Well my idea for my theme ended up going a different direction so I couldn't use it as an example of my struggles. I did, however, set up shop with a doll as a model. I played around a little and realized that the lights I have are really powerful! Too powerful for the small area I have them in. So I decided to start from the begining and unplug all the lights but one. The power pak has 2 settings...full power & half power. I have only ever used it on half power so I left it there. Took a few shots and still too much light. So I took out the white umbrella I was shooting thru and put on a reflector umbrella. This did help.

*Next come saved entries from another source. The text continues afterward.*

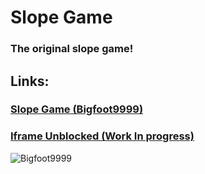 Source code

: # Slope Game
### The original slope game! 
## Links:
### [Slope Game (Bigfoot9999)](https://bigfoot9999.github.io/Slope-Game/)
### [Iframe Unblocked (Work In progress)](https://xboxcontroller.tk)

<img src="https://komarev.com/ghpvc/?username=Bigfoot9999&label=Repo Visitors&color=001eff&style=flat" alt="Bigfoot9999" />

Okay on to the issue at hand! The lens I shoot with is an 18-55mm 3.5-5.6. I always end up shooting around 50mm so I set it to that. Put it on manual mode setting the ISO as low as it could go, setting the Ap to 5.6 which is as low as it would go, and setting the shutter speed to 1/400 sec. which gave me a picture with the shutter in it. Picture number 1 in my uploads. In order to get my shutter out of the shot I had to back the shutter speed down to 1/200 sec which gave me picture #2. This shot let way too much light in and blew the histogram out of the water! In picture number 3 I adjusted the Ap to 10 and got a shot with minimal blown out area, but still not acceptable.

This concludes my test to see if I could get a better DOF. I'm stumped! I'm sure I must be missing something. Maybe the correct lens for this type of photography?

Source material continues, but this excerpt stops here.